Yesterday I walked past the new Horseshoe Casino here in
downtown Cleveland. Like all casinos
here in the United States, a large group of very elderly people were hobbling
in to spend their Social Security money chasing dreams on the penny slots. Other lost souls that had yet to acquire
their oxygen tanks smoked in a penned in area outside, ready to return to high
stakes nickel video poker. Within eye
sight was a public service sign.
“Gambling Problem? Call
1-800-bla-blah”
If you take a big hit on penny slots, what are you
down? Two bucks? That’s not gambling. If you lost less money than it would cost to
feed yourself at Subway, have you really risked anything? Let me tell you what gambling is…
We used to play cards in the van, mainly blackjack where I
was the dealer. The scenario was the
same every time out. I would ask Leo if
he was interested in winning a prize that was a big score in the Leo Lifestyle
(cigarettes and intoxicants mostly). I
would give Leo ten coins from the change drawer in the van, and those would act
as his chips. Let’s say he would have to
buy the chips for a buck each, but if he could win ten chips from me, he would
win 5 cases of beer or cartons of smokes.
It would always be a big win if he could score the ten chips. The carrot was dangled o-so-very-close.
Sometimes Leo would win those chips from The House and score
his prize. Usually he didn’t. This was the real object of the game from the
rest of the band’s point of view. The real
game would start when we had Leo in a position where he couldn’t pay off his
losses and he would no longer be able to cover it with money. Leo would find himself hurtling down the
highway somewhere in Indiana into the House (the van) for $40 and having an
empty wallet in his jeans. This would
lead to negotiation where Leo could then risk “acts of degradation” to clear
his slate. That is real action!
You haven’t played high stakes blackjack until you have
risked having to rub your own feces on your face and sing an Al Jolson song at
a rest stop. That truly makes hitting or
holding on a soft 17 a real gut check with that dealer showing 8. Each hand of cards became life and death,
with Leo’s losses resulting in further and further degrading acts, usually
imagined up by Bobby and myself. We
always gave Leo a chance to win his way out, but sometimes he had sunk to such
lows that he just “paid off” to get himself out of the bookie’s grip. It was during this time period Leo:
- had “Matt the Wonder Roadie” fart directly in his face one (1) playing card length while he kept his mouth wide open. This was after Matt had spent the evening drinking Old Style draft and eating Burger King onion rings.

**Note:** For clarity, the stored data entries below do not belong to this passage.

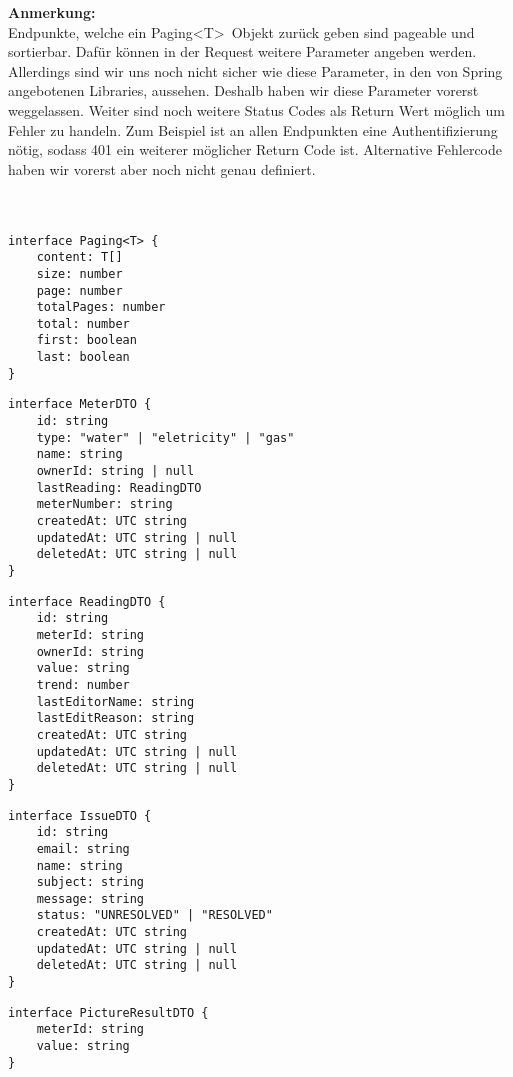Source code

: \textbf{Anmerkung:} \\
Endpunkte, welche ein Paging\textless T\textgreater \  Objekt zurück geben sind pageable und sortierbar. Dafür können in der Request weitere Parameter angeben werden. Allerdings sind wir uns noch nicht sicher wie diese Parameter, in den von Spring angebotenen Libraries, aussehen. Deshalb haben wir diese Parameter vorerst weggelassen. Weiter sind noch weitere Status Codes als Return Wert möglich um Fehler zu handeln. Zum Beispiel ist an allen Endpunkten eine Authentifizierung nötig, sodass 401 ein weiterer möglicher Return Code ist. Alternative Fehlercode haben wir vorerst aber noch nicht genau definiert.  \\ \\ \\
 

\begin{lstlisting}
interface Paging<T> {
	content: T[]
	size: number
	page: number
	totalPages: number
	total: number
	first: boolean
	last: boolean
}
\end{lstlisting}


\begin{lstlisting}
interface MeterDTO {
	id: string
	type: "water" | "eletricity" | "gas"
	name: string
	ownerId: string | null
	lastReading: ReadingDTO
	meterNumber: string
	createdAt: UTC string
	updatedAt: UTC string | null
	deletedAt: UTC string | null
}
\end{lstlisting} \newpage

\begin{lstlisting}
interface ReadingDTO {
	id: string
	meterId: string
	ownerId: string
	value: string
	trend: number
	lastEditorName: string
	lastEditReason: string
	createdAt: UTC string
	updatedAt: UTC string | null
	deletedAt: UTC string | null
}
\end{lstlisting}

\begin{lstlisting}
interface IssueDTO {
	id: string
	email: string
	name: string
	subject: string
	message: string
	status: "UNRESOLVED" | "RESOLVED"
	createdAt: UTC string
	updatedAt: UTC string | null
	deletedAt: UTC string | null
}
\end{lstlisting}

\begin{lstlisting}
interface PictureResultDTO {
	meterId: string
	value: string
}
\end{lstlisting}

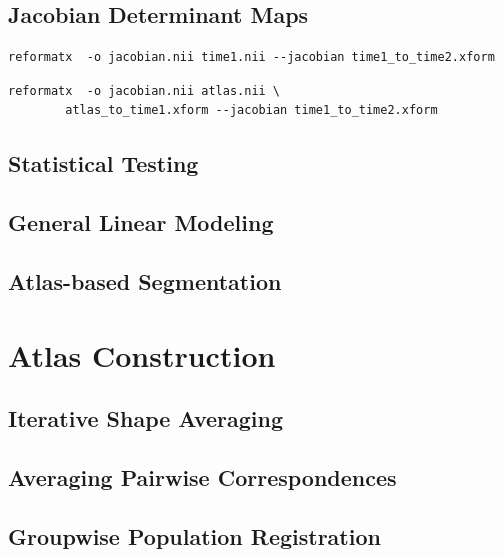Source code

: \documentclass{InsightArticle}
\begin{document}
\subsection{Jacobian Determinant Maps}

\begin{verbatim}
reformatx  -o jacobian.nii time1.nii --jacobian time1_to_time2.xform
\end{verbatim}

\begin{verbatim}
reformatx  -o jacobian.nii atlas.nii \
        atlas_to_time1.xform --jacobian time1_to_time2.xform
\end{verbatim}

\subsection{Statistical Testing}

\subsection{General Linear Modeling}

\subsection{Atlas-based Segmentation}

\section{Atlas Construction}

\subsection{Iterative Shape Averaging}

\cite{RohlBranMaur:2001}
\cite{KuryRohlKrof:2008,BranRohlRyba:2005}

\subsection{Averaging Pairwise Correspondences}

\cite{GuimMeunThir:2000}

\subsection{Groupwise Population Registration}

\cite{Learned-Miller:2006}
\cite{BalcGollShen:2007}
\cite{RohlZahrSull:2008,RohlZahrSull:2010}
\end{document}
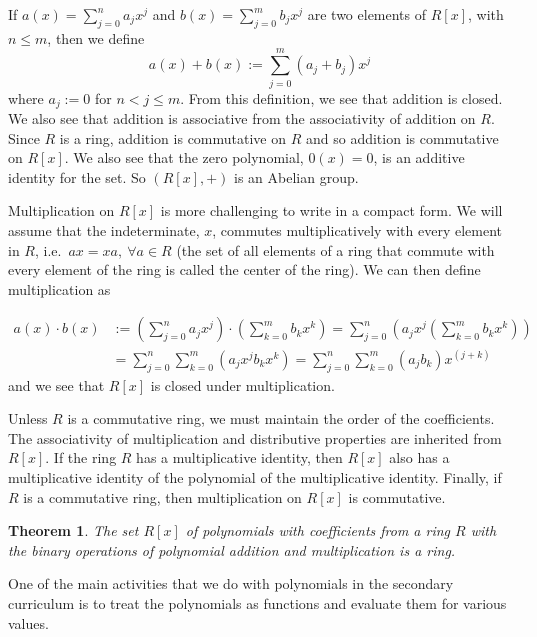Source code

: \documentclass[
]{book}
\newtheorem{theorem}{Theorem}[chapter]
\theoremstyle{definition}
\theoremstyle{definition}
\theoremstyle{definition}
\theoremstyle{remark}
\begin{document}
If \(a(x)=\sum_{j=0}^n a_j x^j\) and \(b(x)=\sum_{j=0}^m b_j x^j\) are two elements of \(R[x]\), with \(n\leq m\), then we define
\[a(x)+b(x) := \sum_{j=0}^m (a_j+b_j) x^j\] where \(a_j:=0\) for \(n<j\leq m\). From this definition, we see that addition is closed. We also see that addition is associative from the associativity of addition on \(R\). Since \(R\) is a ring, addition is commutative on \(R\) and so addition is commutative on \(R[x]\). We also see that the zero polynomial, \(0(x)=0\), is an additive identity for the set. So \((R[x],+)\) is an Abelian group.

Multiplication on \(R[x]\) is more challenging to write in a compact form. We will assume that the indeterminate, \(x\), commutes multiplicatively with every element in \(R\), i.e.~\(ax=xa, \: \forall a\in R\) (the set of all elements of a ring that commute with every element of the ring is called the center of the ring). We can then define multiplication as

\begin{align*}
    a(x) \cdot b(x) &:= \left( \sum_{j=0}^n a_j x^j \right) \cdot \left(\sum_{k=0}^m b_k x^k\right) 
    = \sum_{j=0}^n \left( a_j x^j \left(\sum_{k=0}^m b_k x^k\right) \right) \\
    &= \sum_{j=0}^n \sum_{k=0}^m \left(a_j x^j b_k x^k\right) 
    = \sum_{j=0}^n \sum_{k=0}^m \left(a_j b_k\right) x^{(j+k)}
\end{align*}
and we see that \(R[x]\) is closed under multiplication.

Unless \(R\) is a commutative ring, we must maintain the order of the coefficients. The associativity of multiplication and distributive properties are inherited from \(R[x]\). If the ring \(R\) has a multiplicative identity, then \(R[x]\) also has a multiplicative identity of the polynomial of the multiplicative identity. Finally, if \(R\) is a commutative ring, then multiplication on \(R[x]\) is commutative.

\begin{theorem}
\protect\hypertarget{thm:unnamed-chunk-188}{}{\label{thm:unnamed-chunk-188} }The set \(R[x]\) of polynomials with coefficients from a ring \(R\) with the binary operations of polynomial addition and multiplication is a ring.
\end{theorem}

One of the main activities that we do with polynomials in the secondary curriculum is to treat the polynomials as functions and evaluate them for various values.
\end{document}
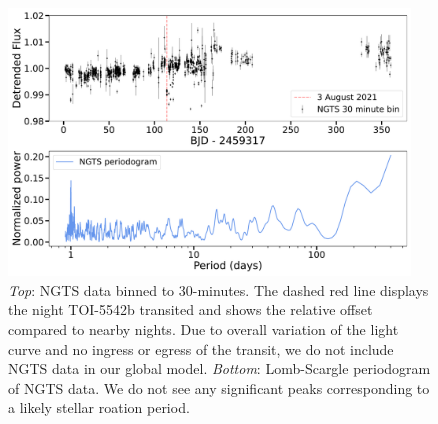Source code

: \documentclass{aa}
\begin{document}
\begin{appendix}
\begin{figure}
  \centering
  \includegraphics[width=0.95\textwidth]{figures/TIC466206508_NGTS_30min.pdf}
 \caption{\textit{Top}: NGTS data binned to 30-minutes. The dashed red line displays the night TOI-5542b transited and shows the relative offset compared to nearby nights. Due to overall variation of the light curve and no ingress or egress of the transit, we do not include NGTS data in our global model. \textit{Bottom}: Lomb-Scargle periodogram of NGTS data. We do not see any significant peaks corresponding to a likely stellar roation period.}
  \label{fig:ngts_full}
\end{figure}


\end{appendix}
\end{document}
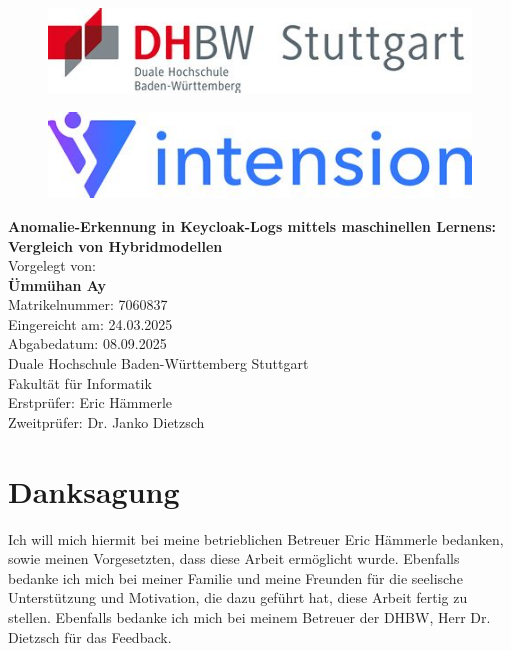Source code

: \documentclass[a4paper,12pt]{article}
\begin{document}
	\thispagestyle{empty}
	
	\begin{center}
		\begin{figure}[h]
			\centering
			\begin{minipage}{0.3\linewidth}
				\centering
				\includegraphics[width=\linewidth]{Bilder/screenshot017}
				\label{fig:screenshot017}
			\end{minipage}
			\hspace{4cm}
			\begin{minipage}{0.3\linewidth}
				\centering
				\includegraphics[width=\linewidth]{Bilder/screenshot018}
				\label{fig:screenshot018}
			\end{minipage}
		\end{figure}
		\vspace*{2cm}
		\Huge\textbf{Anomalie-Erkennung in Keycloak-Logs mittels maschinellen Lernens: Vergleich von Hybridmodellen} \\[1.5cm]
		
		\normalsize
		Vorgelegt von: \\[0.3cm]
		\textbf{Ümmühan Ay} \\
		Matrikelnummer: 7060837 \\[1cm]
		
		Eingereicht am: 24.03.2025 \\[0.3cm]
		Abgabedatum: 08.09.2025 \\[1cm]
		
		Duale Hochschule Baden-Württemberg Stuttgart\\
		Fakultät für Informatik \\[2cm]
		
		Erstprüfer: Eric Hämmerle \\
		Zweitprüfer: Dr. Janko Dietzsch
		
	\end{center}
	\newpage
	\section*{Danksagung}
	Ich will mich hiermit bei meine betrieblichen Betreuer Eric Hämmerle bedanken, sowie meinen Vorgesetzten, dass diese Arbeit ermöglicht wurde. Ebenfalls bedanke ich mich bei meiner Familie und meine Freunden für die seelische Unterstützung und Motivation, die dazu geführt hat, diese Arbeit fertig zu stellen. Ebenfalls bedanke ich mich bei meinem Betreuer der DHBW, Herr Dr. Dietzsch für das Feedback.
	
\end{document}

- walked into a high volume redneck Speedway location in rural Indiana dressed in cowboy boots, bike shorts, a pink wife beater, and a scarf tied around his neck accented by Elvis sunglasses to pay for our gas
- had to eat any actual food item we purchased for him in an Arkansas gas station, which turned out to be a pickled pig’s foot he gnawed on like a dog
Maybe the worst situation he found himself in was when he
lost and had to piss himself in full view of a party that we attended at
Champaign IL. At one point, he
considered risking having to walk into Skins N Tins drum shop, drop to the
floor and shit himself. He would then
have had to scream out “Baby Leo has dirty diaper! Baby Leo has dirty diaper!”. Since he had a long relationship with the
shop owner and staff, Leo didn’t want to risk that scarlet letter being
attached to his name. Instead, he opted
to pay off his earlier loss, wetting himself in front of strangers.
Say what you will about Leo, but he does pay off his gambling debts. However, when you see a grown man look over at you across a living
room and say “It’s time…” and then stand in the room with an ever expanding
stain growing in his jeans while people roar in laughter, that’s when you say
to yourself ‘I don’t know if this is rock bottom, but it is in the same general
neighborhood.” If there had been that
gambling problem billboard outside of that house, I think Leo would have made
that call in his soggy urine soaked jeans.